La Plateforme électorale de la Société civile pour les élections au Bénin dit ne pas se retrouver dans la proposition de loi portant Code électoral en circulation et déjà adopté par la Commission chargée des Lois de l’Assemblée nationale. Une délégation de ce consortium des Organisations de la Société civile conduite par sa présidente, Fatoumatou Batoko Zossou, était, ce jeudi 23 août, en audience chez le président de la Cour suprême à Porto-Novo. Celle-ci est allée partager avec Ousmane Batoko les appréhensions de toute la Plateforme pour les élections par rapport à certaines dispositions de la proposition de loi en attente d’être examinée par la plénière des députés.

Selon Fatoumatou Batoko Zossou, porte-parole de la délégation au sortir de l’entretien avec le président de la Cour suprême, le texte en circulation comporte plusieurs articles à polémique. Lesquels sont étrangers, à l’en croire, à la Société civile et en déphasage avec les conclusions de l’atelier organisé par l’Assemblée nationale le 14 juin dernier pour recueillir l’amendement du texte et auquel elle a pris part. La Plateforme électorale des Osc dont la mission première est de faire en sorte qu’aucune loi ne soit perçue comme un texte d’exclusion dit se sentir interpellée.
La Société civile regrette que le Bénin n’ait pas définitivement tourné la page par rapport à certaines anciennes mauvaises pratiques consistant à amender le Code électoral à la veille des élections.
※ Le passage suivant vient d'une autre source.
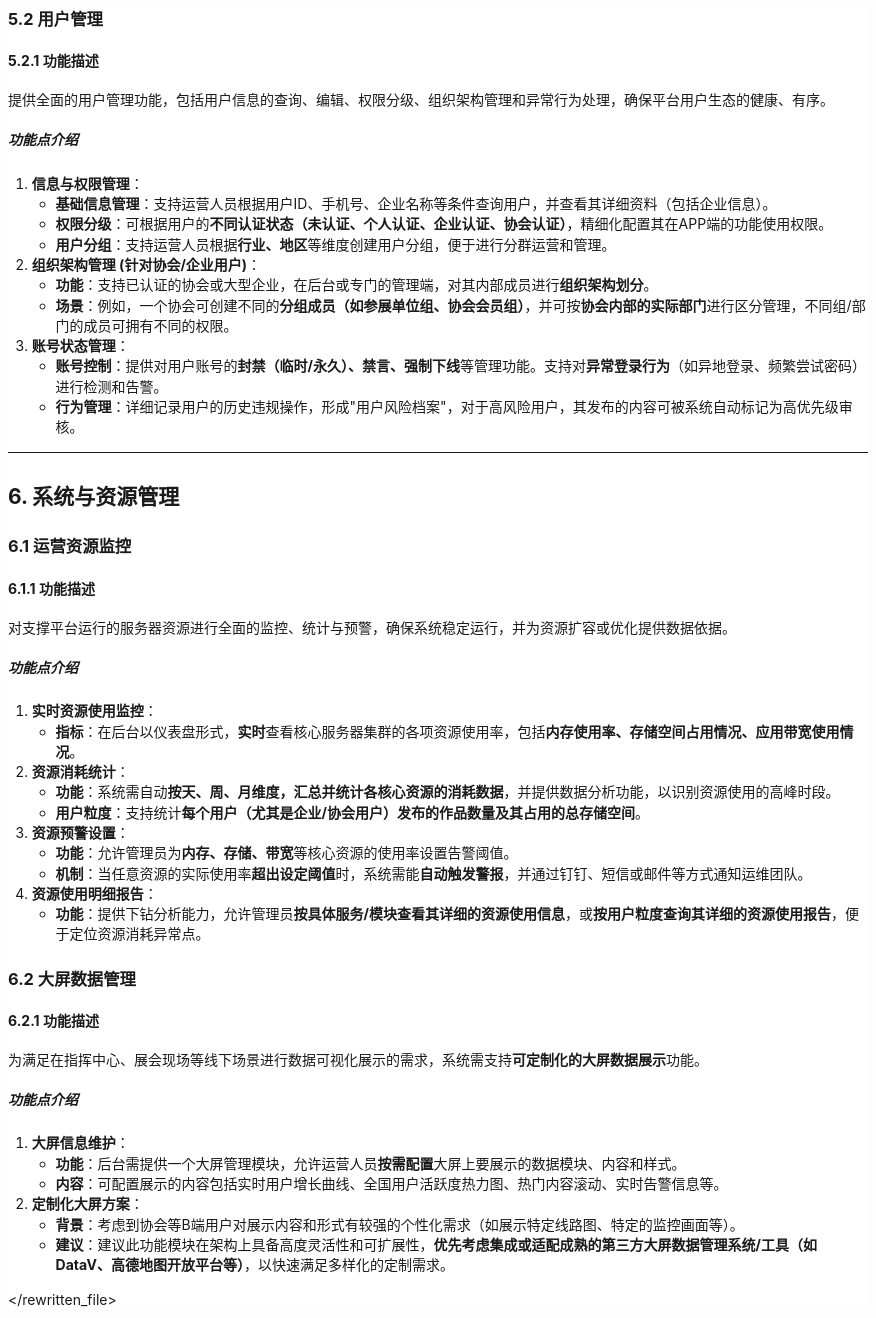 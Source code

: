 ### 5.2 用户管理

#### 5.2.1 功能描述
提供全面的用户管理功能，包括用户信息的查询、编辑、权限分级、组织架构管理和异常行为处理，确保平台用户生态的健康、有序。

##### 功能点介绍
1.  **信息与权限管理**：
    -   **基础信息管理**：支持运营人员根据用户ID、手机号、企业名称等条件查询用户，并查看其详细资料（包括企业信息）。
    -   **权限分级**：可根据用户的**不同认证状态（未认证、个人认证、企业认证、协会认证）**，精细化配置其在APP端的功能使用权限。
    -   **用户分组**：支持运营人员根据**行业、地区**等维度创建用户分组，便于进行分群运营和管理。
2.  **组织架构管理 (针对协会/企业用户)**：
    -   **功能**：支持已认证的协会或大型企业，在后台或专门的管理端，对其内部成员进行**组织架构划分**。
    -   **场景**：例如，一个协会可创建不同的**分组成员（如参展单位组、协会会员组）**，并可按**协会内部的实际部门**进行区分管理，不同组/部门的成员可拥有不同的权限。
3.  **账号状态管理**：
    -   **账号控制**：提供对用户账号的**封禁（临时/永久）、禁言、强制下线**等管理功能。支持对**异常登录行为**（如异地登录、频繁尝试密码）进行检测和告警。
    -   **行为管理**：详细记录用户的历史违规操作，形成"用户风险档案"，对于高风险用户，其发布的内容可被系统自动标记为高优先级审核。

---

## 6. 系统与资源管理

### 6.1 运营资源监控

#### 6.1.1 功能描述
对支撑平台运行的服务器资源进行全面的监控、统计与预警，确保系统稳定运行，并为资源扩容或优化提供数据依据。

##### 功能点介绍
1.  **实时资源使用监控**：
    -   **指标**：在后台以仪表盘形式，**实时**查看核心服务器集群的各项资源使用率，包括**内存使用率、存储空间占用情况、应用带宽使用情况**。
2.  **资源消耗统计**：
    -   **功能**：系统需自动**按天、周、月维度，汇总并统计各核心资源的消耗数据**，并提供数据分析功能，以识别资源使用的高峰时段。
    -   **用户粒度**：支持统计**每个用户（尤其是企业/协会用户）发布的作品数量及其占用的总存储空间**。
3.  **资源预警设置**：
    -   **功能**：允许管理员为**内存、存储、带宽**等核心资源的使用率设置告警阈值。
    -   **机制**：当任意资源的实际使用率**超出设定阈值**时，系统需能**自动触发警报**，并通过钉钉、短信或邮件等方式通知运维团队。
4.  **资源使用明细报告**：
    -   **功能**：提供下钻分析能力，允许管理员**按具体服务/模块查看其详细的资源使用信息**，或**按用户粒度查询其详细的资源使用报告**，便于定位资源消耗异常点。

### 6.2 大屏数据管理

#### 6.2.1 功能描述
为满足在指挥中心、展会现场等线下场景进行数据可视化展示的需求，系统需支持**可定制化的大屏数据展示**功能。

##### 功能点介绍
1.  **大屏信息维护**：
    -   **功能**：后台需提供一个大屏管理模块，允许运营人员**按需配置**大屏上要展示的数据模块、内容和样式。
    -   **内容**：可配置展示的内容包括实时用户增长曲线、全国用户活跃度热力图、热门内容滚动、实时告警信息等。
2.  **定制化大屏方案**：
    -   **背景**：考虑到协会等B端用户对展示内容和形式有较强的个性化需求（如展示特定线路图、特定的监控画面等）。
    -   **建议**：建议此功能模块在架构上具备高度灵活性和可扩展性，**优先考虑集成或适配成熟的第三方大屏数据管理系统/工具（如DataV、高德地图开放平台等）**，以快速满足多样化的定制需求。


</rewritten_file>  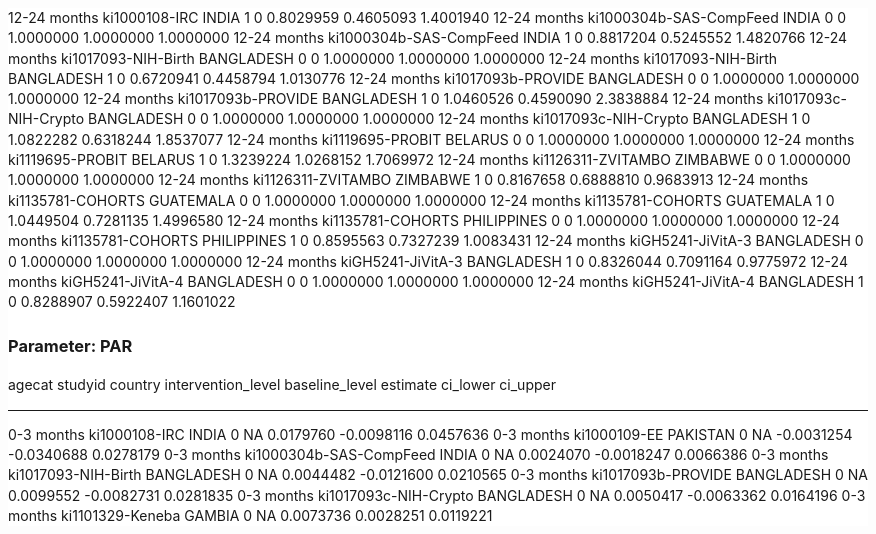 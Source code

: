 12-24 months   ki1000108-IRC             INDIA         1                    0                 0.8029959   0.4605093   1.4001940
12-24 months   ki1000304b-SAS-CompFeed   INDIA         0                    0                 1.0000000   1.0000000   1.0000000
12-24 months   ki1000304b-SAS-CompFeed   INDIA         1                    0                 0.8817204   0.5245552   1.4820766
12-24 months   ki1017093-NIH-Birth       BANGLADESH    0                    0                 1.0000000   1.0000000   1.0000000
12-24 months   ki1017093-NIH-Birth       BANGLADESH    1                    0                 0.6720941   0.4458794   1.0130776
12-24 months   ki1017093b-PROVIDE        BANGLADESH    0                    0                 1.0000000   1.0000000   1.0000000
12-24 months   ki1017093b-PROVIDE        BANGLADESH    1                    0                 1.0460526   0.4590090   2.3838884
12-24 months   ki1017093c-NIH-Crypto     BANGLADESH    0                    0                 1.0000000   1.0000000   1.0000000
12-24 months   ki1017093c-NIH-Crypto     BANGLADESH    1                    0                 1.0822282   0.6318244   1.8537077
12-24 months   ki1119695-PROBIT          BELARUS       0                    0                 1.0000000   1.0000000   1.0000000
12-24 months   ki1119695-PROBIT          BELARUS       1                    0                 1.3239224   1.0268152   1.7069972
12-24 months   ki1126311-ZVITAMBO        ZIMBABWE      0                    0                 1.0000000   1.0000000   1.0000000
12-24 months   ki1126311-ZVITAMBO        ZIMBABWE      1                    0                 0.8167658   0.6888810   0.9683913
12-24 months   ki1135781-COHORTS         GUATEMALA     0                    0                 1.0000000   1.0000000   1.0000000
12-24 months   ki1135781-COHORTS         GUATEMALA     1                    0                 1.0449504   0.7281135   1.4996580
12-24 months   ki1135781-COHORTS         PHILIPPINES   0                    0                 1.0000000   1.0000000   1.0000000
12-24 months   ki1135781-COHORTS         PHILIPPINES   1                    0                 0.8595563   0.7327239   1.0083431
12-24 months   kiGH5241-JiVitA-3         BANGLADESH    0                    0                 1.0000000   1.0000000   1.0000000
12-24 months   kiGH5241-JiVitA-3         BANGLADESH    1                    0                 0.8326044   0.7091164   0.9775972
12-24 months   kiGH5241-JiVitA-4         BANGLADESH    0                    0                 1.0000000   1.0000000   1.0000000
12-24 months   kiGH5241-JiVitA-4         BANGLADESH    1                    0                 0.8288907   0.5922407   1.1601022


### Parameter: PAR


agecat         studyid                   country       intervention_level   baseline_level      estimate     ci_lower     ci_upper
-------------  ------------------------  ------------  -------------------  ---------------  -----------  -----------  -----------
0-3 months     ki1000108-IRC             INDIA         0                    NA                 0.0179760   -0.0098116    0.0457636
0-3 months     ki1000109-EE              PAKISTAN      0                    NA                -0.0031254   -0.0340688    0.0278179
0-3 months     ki1000304b-SAS-CompFeed   INDIA         0                    NA                 0.0024070   -0.0018247    0.0066386
0-3 months     ki1017093-NIH-Birth       BANGLADESH    0                    NA                 0.0044482   -0.0121600    0.0210565
0-3 months     ki1017093b-PROVIDE        BANGLADESH    0                    NA                 0.0099552   -0.0082731    0.0281835
0-3 months     ki1017093c-NIH-Crypto     BANGLADESH    0                    NA                 0.0050417   -0.0063362    0.0164196
0-3 months     ki1101329-Keneba          GAMBIA        0                    NA                 0.0073736    0.0028251    0.0119221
Or, avertit Fatoumatou Batoko Zossou, cette manipulation des textes électoraux est souvent source de conflits en Afrique.
La démarche de la Plateforme électorale de la Société civile vise donc à éviter que les conflits électoraux ou post-électoraux qui se produisent ailleurs n'arrivent pas au Bénin. C’est pour cela qu'elle dit juger utile d’aller vers certaines personnalités et présidents d’institutions de la République pour solliciter aussi leur implication afin que le Code électoral qui sera adopté soit un texte inclusif, une loi dans laquelle tout le monde va se retrouver pour des élections pacifiques, transparentes et paisibles. La présidente de la Plateforme électorale de la Société civile pour les élections promet de poursuivre, après la Cour suprême, son périple auprès d’autres personnalités et présidents d’institutions de la République identifiés pour les associer aussi à l’initiative d’avoir une loi électorale inclusive et non d’exclusion.